Every line with the word "them" in it should be extracted from the data that follows.

=======

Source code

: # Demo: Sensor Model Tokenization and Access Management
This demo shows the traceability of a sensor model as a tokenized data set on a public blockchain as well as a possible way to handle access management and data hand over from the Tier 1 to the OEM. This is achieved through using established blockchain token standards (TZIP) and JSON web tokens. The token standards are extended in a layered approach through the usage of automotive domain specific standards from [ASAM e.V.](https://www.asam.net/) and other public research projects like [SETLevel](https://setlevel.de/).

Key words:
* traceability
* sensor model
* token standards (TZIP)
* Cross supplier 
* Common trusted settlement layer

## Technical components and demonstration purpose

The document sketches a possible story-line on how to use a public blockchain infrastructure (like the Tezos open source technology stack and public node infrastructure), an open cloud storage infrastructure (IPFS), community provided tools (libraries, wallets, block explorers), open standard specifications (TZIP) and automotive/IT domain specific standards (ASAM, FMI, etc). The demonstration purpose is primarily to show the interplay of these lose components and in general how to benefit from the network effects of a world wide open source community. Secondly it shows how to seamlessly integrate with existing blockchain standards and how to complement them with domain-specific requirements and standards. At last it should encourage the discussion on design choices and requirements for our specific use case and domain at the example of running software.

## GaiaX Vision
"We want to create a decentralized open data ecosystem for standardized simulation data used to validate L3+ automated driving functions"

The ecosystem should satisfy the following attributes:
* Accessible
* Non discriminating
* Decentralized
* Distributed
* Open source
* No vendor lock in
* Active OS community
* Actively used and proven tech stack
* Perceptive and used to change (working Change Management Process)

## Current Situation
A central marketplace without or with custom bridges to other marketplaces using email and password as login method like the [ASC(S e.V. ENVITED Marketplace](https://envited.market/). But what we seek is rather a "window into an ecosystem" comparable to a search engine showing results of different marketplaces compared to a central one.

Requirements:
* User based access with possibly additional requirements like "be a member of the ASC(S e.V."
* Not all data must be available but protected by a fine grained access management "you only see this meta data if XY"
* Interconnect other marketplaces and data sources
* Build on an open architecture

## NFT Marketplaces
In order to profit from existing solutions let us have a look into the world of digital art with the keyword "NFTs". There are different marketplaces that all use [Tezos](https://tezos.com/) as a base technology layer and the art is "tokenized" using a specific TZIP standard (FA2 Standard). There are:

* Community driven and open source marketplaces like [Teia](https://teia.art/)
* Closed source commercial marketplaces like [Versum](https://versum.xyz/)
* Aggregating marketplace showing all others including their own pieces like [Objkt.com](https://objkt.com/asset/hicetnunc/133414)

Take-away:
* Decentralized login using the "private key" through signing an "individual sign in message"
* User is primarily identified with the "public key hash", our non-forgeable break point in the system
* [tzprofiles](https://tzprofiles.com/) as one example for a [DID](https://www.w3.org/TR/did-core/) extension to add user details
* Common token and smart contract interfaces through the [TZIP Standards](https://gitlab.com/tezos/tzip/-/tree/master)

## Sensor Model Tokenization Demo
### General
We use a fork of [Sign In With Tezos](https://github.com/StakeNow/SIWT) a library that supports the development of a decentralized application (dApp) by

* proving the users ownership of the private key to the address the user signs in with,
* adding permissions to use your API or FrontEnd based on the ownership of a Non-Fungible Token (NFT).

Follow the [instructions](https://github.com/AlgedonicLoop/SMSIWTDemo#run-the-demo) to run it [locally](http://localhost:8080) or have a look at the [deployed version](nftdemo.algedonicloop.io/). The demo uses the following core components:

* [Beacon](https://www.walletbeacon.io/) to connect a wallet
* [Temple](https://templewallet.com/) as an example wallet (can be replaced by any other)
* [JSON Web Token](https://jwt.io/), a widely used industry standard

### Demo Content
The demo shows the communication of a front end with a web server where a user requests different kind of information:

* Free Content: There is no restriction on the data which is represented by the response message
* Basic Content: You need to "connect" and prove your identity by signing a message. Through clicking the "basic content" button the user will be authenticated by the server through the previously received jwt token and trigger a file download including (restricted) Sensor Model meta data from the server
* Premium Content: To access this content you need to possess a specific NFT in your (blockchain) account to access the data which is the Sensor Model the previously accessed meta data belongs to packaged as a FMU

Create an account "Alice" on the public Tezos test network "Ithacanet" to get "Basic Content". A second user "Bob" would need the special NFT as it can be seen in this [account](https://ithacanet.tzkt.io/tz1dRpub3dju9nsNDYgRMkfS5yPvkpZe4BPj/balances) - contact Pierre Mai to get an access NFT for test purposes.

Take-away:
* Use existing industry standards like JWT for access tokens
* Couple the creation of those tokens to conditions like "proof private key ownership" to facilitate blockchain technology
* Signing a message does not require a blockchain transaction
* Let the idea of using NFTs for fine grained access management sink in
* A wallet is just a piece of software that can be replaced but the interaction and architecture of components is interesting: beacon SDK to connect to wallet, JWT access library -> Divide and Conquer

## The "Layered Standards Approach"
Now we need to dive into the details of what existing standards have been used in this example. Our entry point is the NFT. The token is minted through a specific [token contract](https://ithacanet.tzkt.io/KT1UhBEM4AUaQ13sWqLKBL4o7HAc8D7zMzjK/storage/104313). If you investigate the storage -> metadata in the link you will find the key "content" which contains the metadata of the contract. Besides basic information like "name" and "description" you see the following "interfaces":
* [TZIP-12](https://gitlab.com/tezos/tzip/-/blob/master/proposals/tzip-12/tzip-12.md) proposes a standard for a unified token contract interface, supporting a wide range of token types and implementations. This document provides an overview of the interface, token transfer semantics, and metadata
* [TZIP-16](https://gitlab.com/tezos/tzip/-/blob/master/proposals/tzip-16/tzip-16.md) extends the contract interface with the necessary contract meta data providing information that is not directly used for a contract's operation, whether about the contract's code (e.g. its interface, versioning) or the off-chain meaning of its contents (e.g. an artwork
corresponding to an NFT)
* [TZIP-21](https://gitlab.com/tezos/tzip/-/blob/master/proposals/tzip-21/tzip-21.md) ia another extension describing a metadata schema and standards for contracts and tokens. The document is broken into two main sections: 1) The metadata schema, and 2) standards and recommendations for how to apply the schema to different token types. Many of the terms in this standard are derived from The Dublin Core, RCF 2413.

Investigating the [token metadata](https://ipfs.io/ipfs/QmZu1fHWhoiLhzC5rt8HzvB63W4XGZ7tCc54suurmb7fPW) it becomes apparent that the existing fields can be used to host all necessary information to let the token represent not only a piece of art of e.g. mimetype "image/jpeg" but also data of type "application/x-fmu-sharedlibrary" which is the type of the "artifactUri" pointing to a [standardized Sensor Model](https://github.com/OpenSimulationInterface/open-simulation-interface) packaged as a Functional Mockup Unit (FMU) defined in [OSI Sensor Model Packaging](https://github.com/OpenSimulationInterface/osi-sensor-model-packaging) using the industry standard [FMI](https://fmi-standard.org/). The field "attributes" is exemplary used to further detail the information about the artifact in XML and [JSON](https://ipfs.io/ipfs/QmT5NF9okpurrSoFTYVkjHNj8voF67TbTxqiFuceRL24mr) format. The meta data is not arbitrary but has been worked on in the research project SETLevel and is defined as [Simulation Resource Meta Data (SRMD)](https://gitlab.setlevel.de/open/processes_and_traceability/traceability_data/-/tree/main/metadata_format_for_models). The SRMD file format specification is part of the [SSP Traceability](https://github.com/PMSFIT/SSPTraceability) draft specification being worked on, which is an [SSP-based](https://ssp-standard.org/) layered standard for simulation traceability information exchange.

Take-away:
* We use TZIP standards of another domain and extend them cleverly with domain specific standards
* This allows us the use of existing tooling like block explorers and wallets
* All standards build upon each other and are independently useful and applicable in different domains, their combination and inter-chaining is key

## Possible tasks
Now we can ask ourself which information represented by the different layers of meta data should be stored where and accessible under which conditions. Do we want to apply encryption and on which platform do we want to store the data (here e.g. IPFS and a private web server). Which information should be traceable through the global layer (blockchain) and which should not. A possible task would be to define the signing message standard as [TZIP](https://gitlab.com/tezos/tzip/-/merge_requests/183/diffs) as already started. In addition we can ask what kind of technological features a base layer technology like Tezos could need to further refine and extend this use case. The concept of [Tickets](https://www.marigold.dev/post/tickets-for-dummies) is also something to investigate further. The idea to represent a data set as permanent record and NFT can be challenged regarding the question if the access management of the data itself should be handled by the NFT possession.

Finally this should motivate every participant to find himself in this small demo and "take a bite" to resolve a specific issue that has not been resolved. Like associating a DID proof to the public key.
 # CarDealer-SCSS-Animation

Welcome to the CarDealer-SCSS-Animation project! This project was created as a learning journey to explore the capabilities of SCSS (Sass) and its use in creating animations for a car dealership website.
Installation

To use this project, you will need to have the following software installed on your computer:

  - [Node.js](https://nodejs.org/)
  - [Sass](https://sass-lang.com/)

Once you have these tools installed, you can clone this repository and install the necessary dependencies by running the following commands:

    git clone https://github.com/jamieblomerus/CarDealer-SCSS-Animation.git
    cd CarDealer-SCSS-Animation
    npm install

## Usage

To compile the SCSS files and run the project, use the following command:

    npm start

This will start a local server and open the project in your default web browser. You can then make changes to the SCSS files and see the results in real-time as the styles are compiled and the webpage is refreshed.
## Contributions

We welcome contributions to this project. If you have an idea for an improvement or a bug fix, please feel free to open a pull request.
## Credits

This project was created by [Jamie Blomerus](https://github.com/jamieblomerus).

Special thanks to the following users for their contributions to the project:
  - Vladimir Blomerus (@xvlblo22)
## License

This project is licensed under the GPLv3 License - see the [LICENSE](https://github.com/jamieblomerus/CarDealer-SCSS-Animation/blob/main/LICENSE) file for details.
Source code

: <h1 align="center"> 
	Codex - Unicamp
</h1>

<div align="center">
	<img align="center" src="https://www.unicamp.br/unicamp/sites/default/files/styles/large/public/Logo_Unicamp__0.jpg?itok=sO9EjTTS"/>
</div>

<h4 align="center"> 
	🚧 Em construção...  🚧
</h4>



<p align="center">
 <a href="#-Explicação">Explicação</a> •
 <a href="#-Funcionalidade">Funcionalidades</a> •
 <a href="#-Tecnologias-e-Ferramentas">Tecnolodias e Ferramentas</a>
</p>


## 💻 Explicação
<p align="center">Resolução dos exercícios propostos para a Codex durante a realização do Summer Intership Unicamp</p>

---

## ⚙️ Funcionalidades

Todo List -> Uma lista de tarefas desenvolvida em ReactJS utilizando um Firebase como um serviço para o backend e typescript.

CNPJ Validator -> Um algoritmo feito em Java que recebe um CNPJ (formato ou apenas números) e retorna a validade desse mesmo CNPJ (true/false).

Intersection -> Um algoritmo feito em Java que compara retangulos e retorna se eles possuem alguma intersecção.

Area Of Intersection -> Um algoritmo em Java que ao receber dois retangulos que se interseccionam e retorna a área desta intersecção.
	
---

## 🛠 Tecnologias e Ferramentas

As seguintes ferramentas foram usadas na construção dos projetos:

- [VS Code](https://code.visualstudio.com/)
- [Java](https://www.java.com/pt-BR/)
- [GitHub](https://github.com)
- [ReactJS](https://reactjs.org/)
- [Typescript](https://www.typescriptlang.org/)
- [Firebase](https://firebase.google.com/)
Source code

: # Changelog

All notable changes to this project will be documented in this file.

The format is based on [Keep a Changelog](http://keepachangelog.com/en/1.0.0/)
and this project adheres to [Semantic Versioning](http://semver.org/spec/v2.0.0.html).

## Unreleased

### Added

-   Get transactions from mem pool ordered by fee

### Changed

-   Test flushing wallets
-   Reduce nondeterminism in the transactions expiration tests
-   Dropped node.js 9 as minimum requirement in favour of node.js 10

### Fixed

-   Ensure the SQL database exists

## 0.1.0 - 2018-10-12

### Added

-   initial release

=======

Solution:
The document sketches a possible story-line on how to use a public blockchain infrastructure (like the Tezos open source technology stack and public node infrastructure), an open cloud storage infrastructure (IPFS), community provided tools (libraries, wallets, block explorers), open standard specifications (TZIP) and automotive/IT domain specific standards (ASAM, FMI, etc). The demonstration purpose is primarily to show the interplay of these lose components and in general how to benefit from the network effects of a world wide open source community. Secondly it shows how to seamlessly integrate with existing blockchain standards and how to complement them with domain-specific requirements and standards. At last it should encourage the discussion on design choices and requirements for our specific use case and domain at the example of running software.
* We use TZIP standards of another domain and extend them cleverly with domain specific standards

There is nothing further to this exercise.